For the Louvre of Leo: Italy is livid over loan
Nationalists angry France will host exhibit on artist
ROME — So versatile were Leonardo da Vinci’s talents in art and science and so boundless his visionary imagination, he is known to the world as the universal genius.
But not to Italy’s nationalist-tilting government, which is livid about plans by the Louvre museum in Paris for a blockbuster exhibit next year with as many as possible Leonardo masterpieces loaned from Italian museums to mark the 500th anniversary of the Renaissance artist’s death.
“It’s unfair, a mistaken deal,” Italian Culture Ministry Undersecretary Lucia Borgonzoni said of a 2017 agreement between a previous government and the Louvre. “Leonardo is an Italian genius,” she told The Associated Press this week.
Borgonzoni is a senator from the League, the “Italians-first” sovereignty-championing party in the nearly six-month-old populist government.
She was elaborating on comments earlier this month, in Italian daily Corriere della Sera, in which she said of Leonardo: “In France, all he did was die.”
Leonardo was born in 1452 in the Tuscan town of Vinci, Italy, and died in Amboise, France, in 1519.
Borgonzoni criticized how as part of the 2017 arrangement, Italy also pledged to program its own exhibits so they won’t compete with the Louvre mega-show.
The Louvre declined to comment on Italy’s objections, nor say which artworks it requested from Italy, noting it’s nearly a year before the four-months-long exhibit opens on Oct. 24, 2019.
Exhibit curator, Vincent Delieuvin, part of the Louvre’s staff, also serves on the Italian Culture Ministry’s committee which evaluated proposals from museums worldwide for the celebrations. He didn’t reply to an emailed request for comment.
“While respecting the autonomy of museums, national interests can’t be put in second place,” Borgonzoni told Corriere. “The French can’t have everything.”
And it appears they won’t get all they want.
The Uffizi Galleries in Florence is considering loaning the Louvre several Leonardo drawings. But director Eike D. Schmidt said his museum is nixing the Louvre’s request for its stellar trio of Leonardo paintings because “simply, these works are so extremely fragile. No museum in the world would ever lend them.”
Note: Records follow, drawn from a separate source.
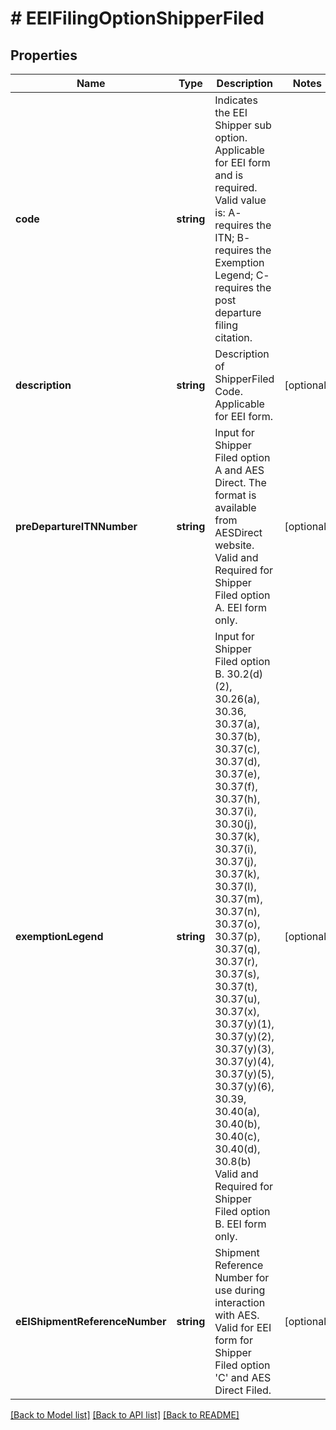 # # EEIFilingOptionShipperFiled

## Properties

Name | Type | Description | Notes
------------ | ------------- | ------------- | -------------
**code** | **string** | Indicates the EEI Shipper sub option.  Applicable for EEI form and is required. Valid value is: A- requires the ITN; B- requires the Exemption Legend; C- requires the post departure filing citation. |
**description** | **string** | Description of ShipperFiled Code.  Applicable for EEI form. | [optional]
**preDepartureITNNumber** | **string** | Input for Shipper Filed option A and AES Direct. The format is available from AESDirect website.  Valid and Required for Shipper Filed option A. EEI form only. | [optional]
**exemptionLegend** | **string** | Input for Shipper Filed option B. 30.2(d)(2), 30.26(a), 30.36, 30.37(a), 30.37(b), 30.37(c), 30.37(d), 30.37(e), 30.37(f), 30.37(h), 30.37(i), 30.30(j), 30.37(k), 30.37(i), 30.37(j), 30.37(k), 30.37(l), 30.37(m), 30.37(n), 30.37(o), 30.37(p), 30.37(q), 30.37(r), 30.37(s), 30.37(t), 30.37(u), 30.37(x), 30.37(y)(1), 30.37(y)(2), 30.37(y)(3), 30.37(y)(4), 30.37(y)(5), 30.37(y)(6), 30.39, 30.40(a), 30.40(b), 30.40(c), 30.40(d), 30.8(b)  Valid and Required for Shipper Filed option B. EEI form only. | [optional]
**eEIShipmentReferenceNumber** | **string** | Shipment Reference Number for use during interaction with AES. Valid for EEI form for Shipper Filed option &#39;C&#39; and AES Direct Filed. | [optional]

[[Back to Model list]](../../README.md#models) [[Back to API list]](../../README.md#endpoints) [[Back to README]](../../README.md)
Anniversary committee head Paolo Galluzzi, who directs the Galileo Museum in Florence, insisted that nationalism wasn’t a factor in evaluating anniversary proposals.
“Many could claim him. He was born in Vinci, trained in Florence, and developed in Milan,” Galluzzi said by telephone. “Politicians have different optics,” but in the “world of culture and science we don’t bother with these things.”
Ultimately, he said, what is being celebrated next year is a “universal genius.”